Segment Open
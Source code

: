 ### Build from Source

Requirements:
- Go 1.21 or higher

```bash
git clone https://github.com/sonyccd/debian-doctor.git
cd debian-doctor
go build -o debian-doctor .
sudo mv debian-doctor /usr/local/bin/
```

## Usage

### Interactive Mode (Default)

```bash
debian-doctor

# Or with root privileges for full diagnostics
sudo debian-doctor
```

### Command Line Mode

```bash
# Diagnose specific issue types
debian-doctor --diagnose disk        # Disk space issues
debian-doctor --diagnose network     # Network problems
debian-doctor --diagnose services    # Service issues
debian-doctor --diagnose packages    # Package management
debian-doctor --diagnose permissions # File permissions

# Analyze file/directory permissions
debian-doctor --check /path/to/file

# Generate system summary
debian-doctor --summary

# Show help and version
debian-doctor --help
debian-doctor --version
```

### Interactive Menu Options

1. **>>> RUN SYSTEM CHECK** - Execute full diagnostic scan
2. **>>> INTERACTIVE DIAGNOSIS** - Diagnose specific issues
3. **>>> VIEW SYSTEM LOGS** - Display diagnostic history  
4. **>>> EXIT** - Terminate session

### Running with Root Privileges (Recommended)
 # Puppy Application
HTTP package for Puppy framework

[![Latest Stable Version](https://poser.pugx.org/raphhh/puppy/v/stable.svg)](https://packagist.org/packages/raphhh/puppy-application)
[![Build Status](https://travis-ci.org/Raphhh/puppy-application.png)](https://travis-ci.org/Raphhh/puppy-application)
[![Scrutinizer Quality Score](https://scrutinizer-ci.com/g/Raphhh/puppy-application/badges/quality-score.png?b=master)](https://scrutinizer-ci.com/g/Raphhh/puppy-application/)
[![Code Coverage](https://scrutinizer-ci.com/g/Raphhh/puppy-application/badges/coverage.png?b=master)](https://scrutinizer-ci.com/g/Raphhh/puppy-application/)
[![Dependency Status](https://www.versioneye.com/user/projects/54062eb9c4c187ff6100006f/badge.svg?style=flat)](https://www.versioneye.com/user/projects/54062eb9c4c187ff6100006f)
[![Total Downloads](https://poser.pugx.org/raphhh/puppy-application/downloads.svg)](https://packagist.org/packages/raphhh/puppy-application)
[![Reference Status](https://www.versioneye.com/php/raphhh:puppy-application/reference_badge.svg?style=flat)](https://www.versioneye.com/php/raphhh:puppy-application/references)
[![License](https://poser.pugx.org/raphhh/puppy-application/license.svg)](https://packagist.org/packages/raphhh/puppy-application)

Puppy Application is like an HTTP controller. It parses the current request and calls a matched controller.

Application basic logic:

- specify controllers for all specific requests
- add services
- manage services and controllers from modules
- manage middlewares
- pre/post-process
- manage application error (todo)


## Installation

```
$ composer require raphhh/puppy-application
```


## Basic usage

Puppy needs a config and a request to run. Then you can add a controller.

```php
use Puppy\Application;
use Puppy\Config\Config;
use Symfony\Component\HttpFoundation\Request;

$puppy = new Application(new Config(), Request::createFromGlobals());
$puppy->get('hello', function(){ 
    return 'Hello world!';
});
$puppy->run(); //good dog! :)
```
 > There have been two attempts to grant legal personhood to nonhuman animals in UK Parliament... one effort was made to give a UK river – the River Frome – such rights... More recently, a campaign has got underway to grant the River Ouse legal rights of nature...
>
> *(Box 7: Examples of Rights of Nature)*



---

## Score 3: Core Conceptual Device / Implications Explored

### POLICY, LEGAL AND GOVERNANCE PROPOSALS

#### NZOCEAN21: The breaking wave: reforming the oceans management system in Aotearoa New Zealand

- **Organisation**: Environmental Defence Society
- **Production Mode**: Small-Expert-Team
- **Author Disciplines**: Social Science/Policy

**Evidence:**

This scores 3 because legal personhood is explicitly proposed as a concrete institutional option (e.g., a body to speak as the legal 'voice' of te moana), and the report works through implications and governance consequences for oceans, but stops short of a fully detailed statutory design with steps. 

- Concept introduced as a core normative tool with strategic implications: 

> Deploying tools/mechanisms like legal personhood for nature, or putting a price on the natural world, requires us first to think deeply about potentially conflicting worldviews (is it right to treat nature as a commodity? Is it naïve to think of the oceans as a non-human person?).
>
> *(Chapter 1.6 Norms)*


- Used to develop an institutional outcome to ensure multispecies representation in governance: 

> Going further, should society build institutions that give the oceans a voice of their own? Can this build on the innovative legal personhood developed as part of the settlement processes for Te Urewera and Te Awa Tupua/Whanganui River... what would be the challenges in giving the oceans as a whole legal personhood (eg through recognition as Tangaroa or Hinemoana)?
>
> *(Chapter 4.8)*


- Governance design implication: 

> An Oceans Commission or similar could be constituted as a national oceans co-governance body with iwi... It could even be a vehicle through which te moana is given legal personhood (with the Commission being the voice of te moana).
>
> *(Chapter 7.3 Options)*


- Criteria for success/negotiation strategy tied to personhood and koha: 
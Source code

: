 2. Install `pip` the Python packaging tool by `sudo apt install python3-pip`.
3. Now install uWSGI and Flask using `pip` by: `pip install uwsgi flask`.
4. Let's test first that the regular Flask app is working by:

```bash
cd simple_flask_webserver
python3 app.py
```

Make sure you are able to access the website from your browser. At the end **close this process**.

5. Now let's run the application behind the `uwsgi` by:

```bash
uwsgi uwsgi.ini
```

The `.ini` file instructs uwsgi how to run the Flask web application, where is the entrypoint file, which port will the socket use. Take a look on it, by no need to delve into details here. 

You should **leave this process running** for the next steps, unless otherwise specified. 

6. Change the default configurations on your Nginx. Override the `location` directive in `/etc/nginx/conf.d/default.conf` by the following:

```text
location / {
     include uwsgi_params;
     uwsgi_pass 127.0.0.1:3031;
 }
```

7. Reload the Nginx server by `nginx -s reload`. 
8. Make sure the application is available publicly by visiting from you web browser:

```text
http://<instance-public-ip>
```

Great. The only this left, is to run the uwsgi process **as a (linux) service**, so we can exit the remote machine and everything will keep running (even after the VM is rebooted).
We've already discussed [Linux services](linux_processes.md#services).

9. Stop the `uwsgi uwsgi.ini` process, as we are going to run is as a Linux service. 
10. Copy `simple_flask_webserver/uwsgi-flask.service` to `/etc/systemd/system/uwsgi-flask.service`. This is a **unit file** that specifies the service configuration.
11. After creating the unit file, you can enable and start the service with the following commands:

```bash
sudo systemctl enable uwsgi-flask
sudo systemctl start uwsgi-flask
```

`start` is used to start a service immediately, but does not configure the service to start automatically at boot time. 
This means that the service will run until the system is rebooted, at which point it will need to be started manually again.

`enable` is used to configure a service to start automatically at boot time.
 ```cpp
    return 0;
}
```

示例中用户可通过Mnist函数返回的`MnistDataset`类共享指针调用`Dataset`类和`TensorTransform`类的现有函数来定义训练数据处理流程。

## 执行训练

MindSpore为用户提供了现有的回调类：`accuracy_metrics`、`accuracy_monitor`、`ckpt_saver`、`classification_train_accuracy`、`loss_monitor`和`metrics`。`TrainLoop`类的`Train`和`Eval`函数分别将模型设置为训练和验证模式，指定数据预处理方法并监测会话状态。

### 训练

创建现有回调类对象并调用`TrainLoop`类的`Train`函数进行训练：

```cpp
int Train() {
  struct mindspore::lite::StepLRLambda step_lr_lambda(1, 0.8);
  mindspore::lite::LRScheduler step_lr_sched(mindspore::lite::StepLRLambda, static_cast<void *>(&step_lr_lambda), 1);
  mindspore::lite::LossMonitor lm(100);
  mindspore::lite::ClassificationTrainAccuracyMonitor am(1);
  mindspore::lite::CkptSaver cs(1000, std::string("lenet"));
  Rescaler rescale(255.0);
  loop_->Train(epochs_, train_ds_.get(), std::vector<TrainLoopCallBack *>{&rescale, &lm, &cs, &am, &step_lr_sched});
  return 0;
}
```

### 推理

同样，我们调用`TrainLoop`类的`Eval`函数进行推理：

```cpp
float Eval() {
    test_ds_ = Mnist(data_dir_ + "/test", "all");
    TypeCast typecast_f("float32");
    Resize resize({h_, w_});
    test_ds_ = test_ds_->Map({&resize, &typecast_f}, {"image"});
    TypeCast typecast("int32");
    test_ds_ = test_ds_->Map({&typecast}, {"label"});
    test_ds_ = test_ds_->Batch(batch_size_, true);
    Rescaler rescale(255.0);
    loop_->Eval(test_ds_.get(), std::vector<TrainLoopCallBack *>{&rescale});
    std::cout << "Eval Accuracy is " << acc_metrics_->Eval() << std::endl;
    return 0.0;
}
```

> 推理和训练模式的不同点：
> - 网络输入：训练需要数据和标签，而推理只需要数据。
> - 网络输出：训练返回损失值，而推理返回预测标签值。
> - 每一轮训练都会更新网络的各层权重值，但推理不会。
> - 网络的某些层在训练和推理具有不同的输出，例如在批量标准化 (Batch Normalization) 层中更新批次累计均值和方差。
Segment Closed
◆ About this task ◆
Among the records above, find the lines that contain "rebooted" and copy every one.

◆ Response to the exercise ◆
Great. The only this left, is to run the uwsgi process **as a (linux) service**, so we can exit the remote machine and everything will keep running (even after the VM is rebooted).
This means that the service will run until the system is rebooted, at which point it will need to be started manually again.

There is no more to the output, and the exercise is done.